Genres: Africa Coming of Age  

Moolaade

Review by Shelley Cameron
For Reel Movie Critic

H H ê ½

Cast

Fatoumata Coulibaly Maimouna Helene Diarra
Dominique Zeida Salimata Traoré

Directed by Ousmane Sembene. Drama. Not Rated.124 Minutes. In Bambara with English subtitles.

Things Fall Apart

Lest the very idea that a film on the subject of genital mutilation could be joyous seems impossible, please set that notion aside. In this powerful fable from African director Ousmane Sembene, one woman’s strength and courage provide the enzyme for an entire village to break tradition and end the centuries-old practice of female castration. Uncluttered images of village life, its people, animals, tidy huts and courtyards, spread out like pages in a picture book to underscore the simplicity and the complexity of Sembene’s central theme. The pivotal point is drawn through the story of Colle, a wife and mother whose own "purification" left her permanently damaged and unable to bear more children. She’s also been left with the lifelong agony of painful sexual intercourse that compels her to chew on her own hands during sex in order to endure the pain. She protected her own daughter, now of marriageable age, from the ordeal. When four young girls appear at her gate after running away from the ritual ceremony, she offers them asylum.

Her quick decision to protect the girls is met with outrage, scorn, fear, or sympathy from various community members. The red-robed women of the Sandiana come to the courtyard of Colle’s home demanding the children. Her husband away, Colle refuses and invokes the protection of Moolaade. Starting with her husband’s other wives, she begins to gather a little support, though all the men dismiss it as a trivial domestic matter that does not concern them. How wrong this assumption proves to be becomes clear as the villagers are drawn into the dispute. All their lives are affected. Some simply because of the order forbidding radios that the elders view as outside contamination, and all of them because of the threat to the underlying power structure at the very heart of their existence.
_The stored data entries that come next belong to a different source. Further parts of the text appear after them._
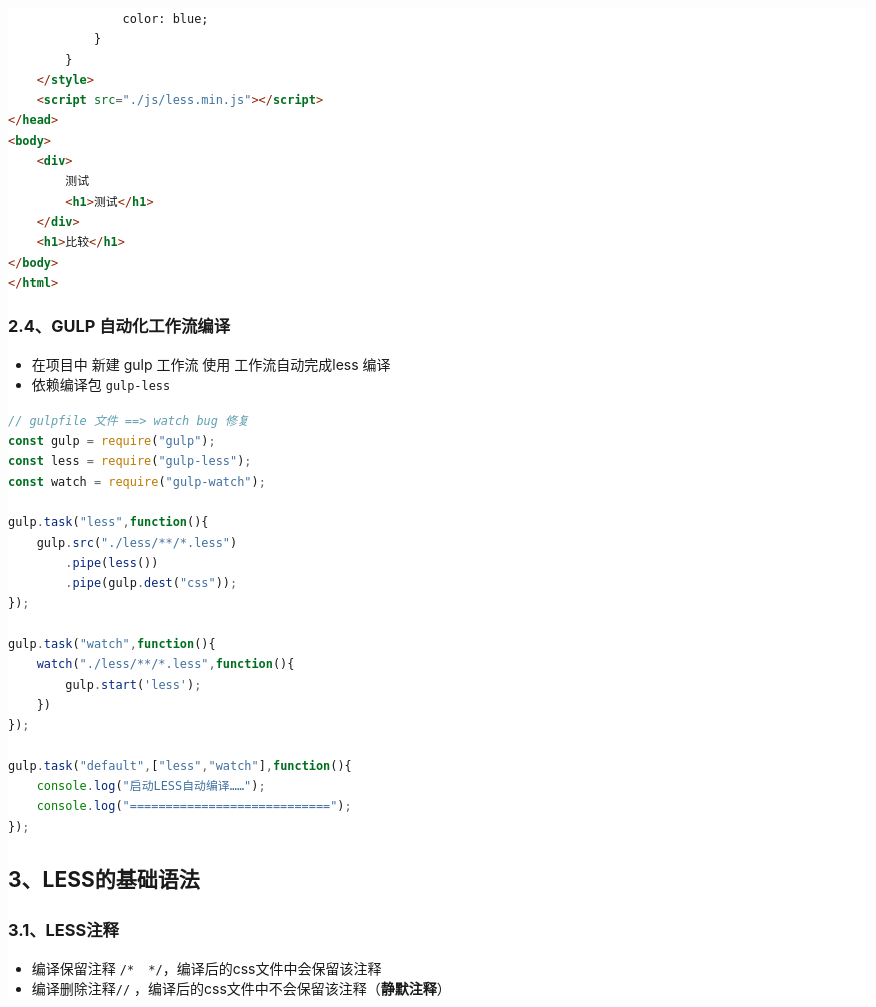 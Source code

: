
 ```html
                color: blue;
            }
        }
    </style>
    <script src="./js/less.min.js"></script>
</head>
<body>
    <div>
        测试
        <h1>测试</h1>
    </div>
    <h1>比较</h1>
</body>
</html>
```

### 2.4、GULP 自动化工作流编译

+ 在项目中 新建 gulp 工作流 使用 工作流自动完成less 编译
+ 依赖编译包 `gulp-less`

```js
// gulpfile 文件 ==> watch bug 修复
const gulp = require("gulp");
const less = require("gulp-less");
const watch = require("gulp-watch");

gulp.task("less",function(){
    gulp.src("./less/**/*.less")
        .pipe(less())
        .pipe(gulp.dest("css"));
});

gulp.task("watch",function(){
    watch("./less/**/*.less",function(){
        gulp.start('less');
    })
}); 

gulp.task("default",["less","watch"],function(){
    console.log("启动LESS自动编译……");
    console.log("============================");
});
```

## 3、LESS的基础语法

### 3.1、LESS注释

+ 编译保留注释 `/*  */`，编译后的css文件中会保留该注释
+ 编译删除注释` // ` ，编译后的css文件中不会保留该注释（**静默注释**）
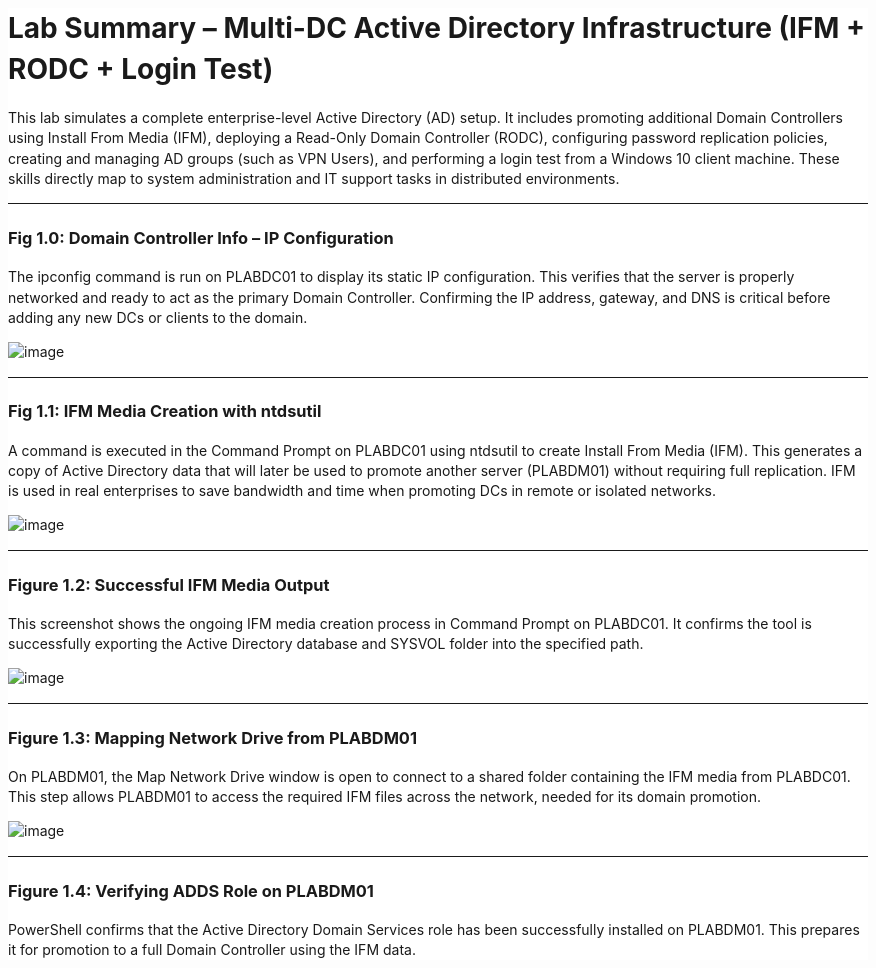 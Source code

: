 # Lab Summary – Multi-DC Active Directory Infrastructure (IFM + RODC + Login Test)
This lab simulates a complete enterprise-level Active Directory (AD) setup. It includes promoting additional Domain Controllers using Install From Media (IFM), deploying a Read-Only Domain Controller (RODC), configuring password replication policies, creating and managing AD groups (such as VPN Users), and performing a login test from a Windows 10 client machine. These skills directly map to system administration and IT support tasks in distributed environments.

---
### **Fig 1.0: Domain Controller Info – IP Configuration**
The ipconfig command is run on PLABDC01 to display its static IP configuration. This verifies that the server is properly networked and ready to act as the primary Domain Controller.
Confirming the IP address, gateway, and DNS is critical before adding any new DCs or clients to the domain.

![image](https://github.com/user-attachments/assets/d66e2e94-a311-4a34-abd1-e45a1080dc02)

---
### **Fig 1.1: IFM Media Creation with ntdsutil**
A command is executed in the Command Prompt on PLABDC01 using ntdsutil to create Install From Media (IFM). This generates a copy of Active Directory data that will later be used to promote another server (PLABDM01) without requiring full replication.
IFM is used in real enterprises to save bandwidth and time when promoting DCs in remote or isolated networks.

![image](https://github.com/user-attachments/assets/221ac8f2-503f-42cf-a4cf-e89df14ce187)

---
### **Figure 1.2: Successful IFM Media Output**
This screenshot shows the ongoing IFM media creation process in Command Prompt on PLABDC01. It confirms the tool is successfully exporting the Active Directory database and SYSVOL folder into the specified path.

![image](https://github.com/user-attachments/assets/04349aed-7169-4c34-95c0-ace9141a5339)

---
### **Figure 1.3: Mapping Network Drive from PLABDM01**
On PLABDM01, the Map Network Drive window is open to connect to a shared folder containing the IFM media from PLABDC01.
This step allows PLABDM01 to access the required IFM files across the network, needed for its domain promotion.

![image](https://github.com/user-attachments/assets/b244ebed-d304-451f-893f-5fd5a90f9eae)

---
### **Figure 1.4: Verifying ADDS Role on PLABDM01**
PowerShell confirms that the Active Directory Domain Services role has been successfully installed on PLABDM01. This prepares it for promotion to a full Domain Controller using the IFM data.

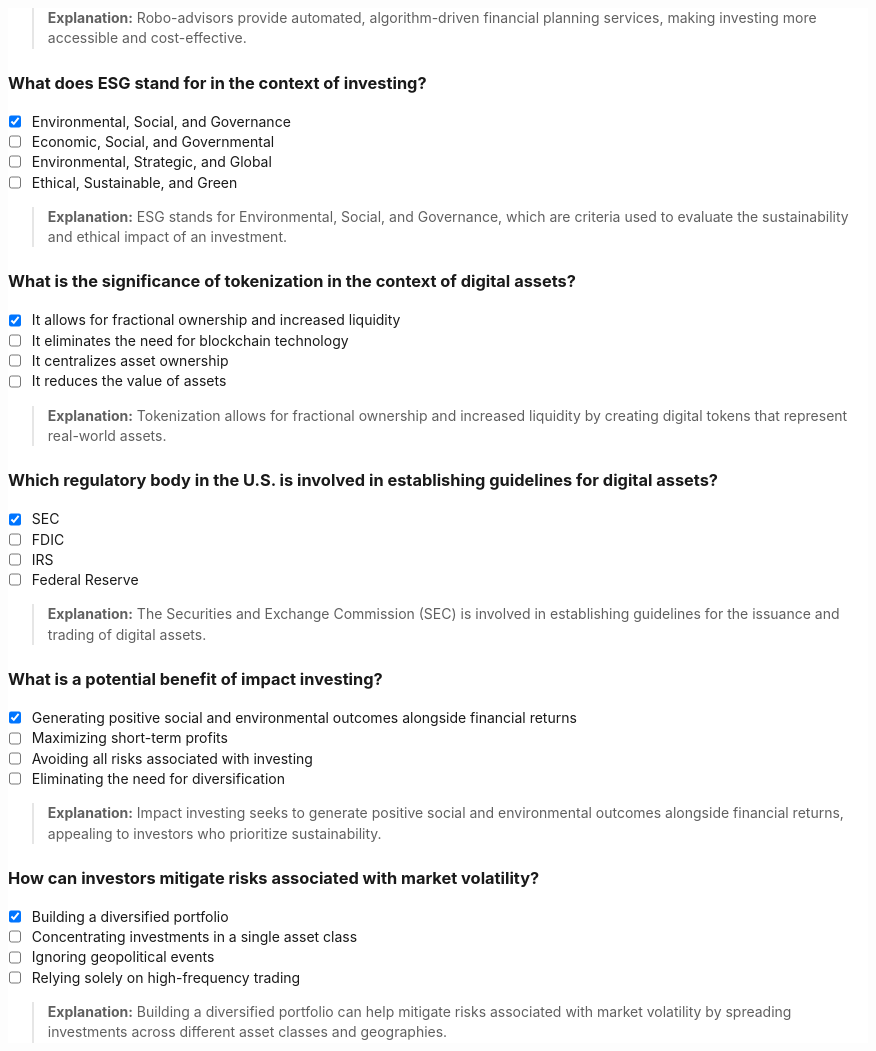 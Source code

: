 > **Explanation:** Robo-advisors provide automated, algorithm-driven financial planning services, making investing more accessible and cost-effective.

### What does ESG stand for in the context of investing?

- [x] Environmental, Social, and Governance
- [ ] Economic, Social, and Governmental
- [ ] Environmental, Strategic, and Global
- [ ] Ethical, Sustainable, and Green

> **Explanation:** ESG stands for Environmental, Social, and Governance, which are criteria used to evaluate the sustainability and ethical impact of an investment.

### What is the significance of tokenization in the context of digital assets?

- [x] It allows for fractional ownership and increased liquidity
- [ ] It eliminates the need for blockchain technology
- [ ] It centralizes asset ownership
- [ ] It reduces the value of assets

> **Explanation:** Tokenization allows for fractional ownership and increased liquidity by creating digital tokens that represent real-world assets.

### Which regulatory body in the U.S. is involved in establishing guidelines for digital assets?

- [x] SEC
- [ ] FDIC
- [ ] IRS
- [ ] Federal Reserve

> **Explanation:** The Securities and Exchange Commission (SEC) is involved in establishing guidelines for the issuance and trading of digital assets.

### What is a potential benefit of impact investing?

- [x] Generating positive social and environmental outcomes alongside financial returns
- [ ] Maximizing short-term profits
- [ ] Avoiding all risks associated with investing
- [ ] Eliminating the need for diversification

> **Explanation:** Impact investing seeks to generate positive social and environmental outcomes alongside financial returns, appealing to investors who prioritize sustainability.

### How can investors mitigate risks associated with market volatility?

- [x] Building a diversified portfolio
- [ ] Concentrating investments in a single asset class
- [ ] Ignoring geopolitical events
- [ ] Relying solely on high-frequency trading

> **Explanation:** Building a diversified portfolio can help mitigate risks associated with market volatility by spreading investments across different asset classes and geographies.
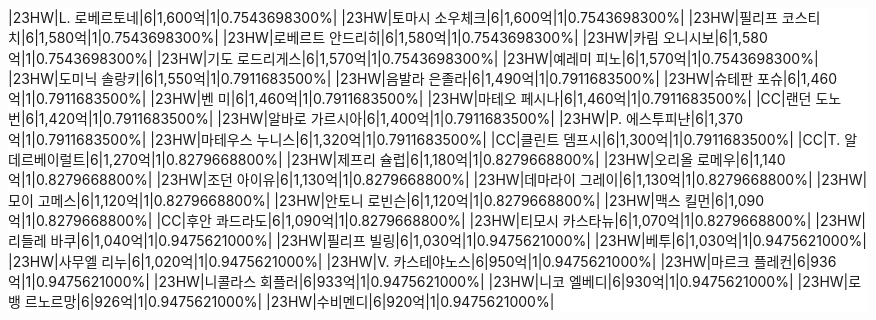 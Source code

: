 |23HW|L. 로베르토네|6|1,600억|1|0.7543698300%|
|23HW|토마시 소우체크|6|1,600억|1|0.7543698300%|
|23HW|필리프 코스티치|6|1,580억|1|0.7543698300%|
|23HW|로베르트 안드리히|6|1,580억|1|0.7543698300%|
|23HW|카림 오니시보|6|1,580억|1|0.7543698300%|
|23HW|기도 로드리게스|6|1,570억|1|0.7543698300%|
|23HW|예레미 피노|6|1,570억|1|0.7543698300%|
|23HW|도미닉 솔랑키|6|1,550억|1|0.7911683500%|
|23HW|음발라 은졸라|6|1,490억|1|0.7911683500%|
|23HW|슈테판 포슈|6|1,460억|1|0.7911683500%|
|23HW|벤 미|6|1,460억|1|0.7911683500%|
|23HW|마테오 페시나|6|1,460억|1|0.7911683500%|
|CC|랜던 도노번|6|1,420억|1|0.7911683500%|
|23HW|알바로 가르시아|6|1,400억|1|0.7911683500%|
|23HW|P. 에스투피냔|6|1,370억|1|0.7911683500%|
|23HW|마테우스 누니스|6|1,320억|1|0.7911683500%|
|CC|클린트 뎀프시|6|1,300억|1|0.7911683500%|
|CC|T. 알데르베이럴트|6|1,270억|1|0.8279668800%|
|23HW|제프리 슐럽|6|1,180억|1|0.8279668800%|
|23HW|오리올 로메우|6|1,140억|1|0.8279668800%|
|23HW|조던 아이유|6|1,130억|1|0.8279668800%|
|23HW|데마라이 그레이|6|1,130억|1|0.8279668800%|
|23HW|모이 고메스|6|1,120억|1|0.8279668800%|
|23HW|안토니 로빈슨|6|1,120억|1|0.8279668800%|
|23HW|맥스 킬먼|6|1,090억|1|0.8279668800%|
|CC|후안 콰드라도|6|1,090억|1|0.8279668800%|
|23HW|티모시 카스타뉴|6|1,070억|1|0.8279668800%|
|23HW|리들레 바쿠|6|1,040억|1|0.9475621000%|
|23HW|필리프 빌링|6|1,030억|1|0.9475621000%|
|23HW|베투|6|1,030억|1|0.9475621000%|
|23HW|사무엘 리누|6|1,020억|1|0.9475621000%|
|23HW|V. 카스테야노스|6|950억|1|0.9475621000%|
|23HW|마르크 플레컨|6|936억|1|0.9475621000%|
|23HW|니콜라스 회플러|6|933억|1|0.9475621000%|
|23HW|니코 엘베디|6|930억|1|0.9475621000%|
|23HW|로뱅 르노르망|6|926억|1|0.9475621000%|
|23HW|수비멘디|6|920억|1|0.9475621000%|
Ousmane’s viewpoint is unmistakably with the women’s cause, but he manages the difficult task of delicately delineating the viewpoints of the differing villagers, and makes a stereotype of no one. Peppered with shots of the village animals, he suggests comparison between the higher order human species, and the more sensible chickens and goats that hop lightly over a forbidden barrier and do what comes naturally. Their unselfconscious way contrasts with the myopic view of the villagers who cling to tradition, blind to the pain of its victims.

Sensitively incorporating the truth that is this but one aspect of Colle’s life, Sembene reveals her sophistication. She is a cheerful, contented woman, and a bold and plainspoken one. The irony of the outsider, contemptuously nicknamed Mercenarie, as the lone person to come to Colle’s aid when she is publicly beaten to force her to release the girls, carries global weight.

Reminiscent of Chinua Achebe’s novel "Things Fall Apart", the inability to adapt to change dominates the old guard until something happens that they cannot control. In the real world, the life-threatening procedure by which the clitoris is removed from females when they approach puberty is still practiced in 38 of the 54 African states.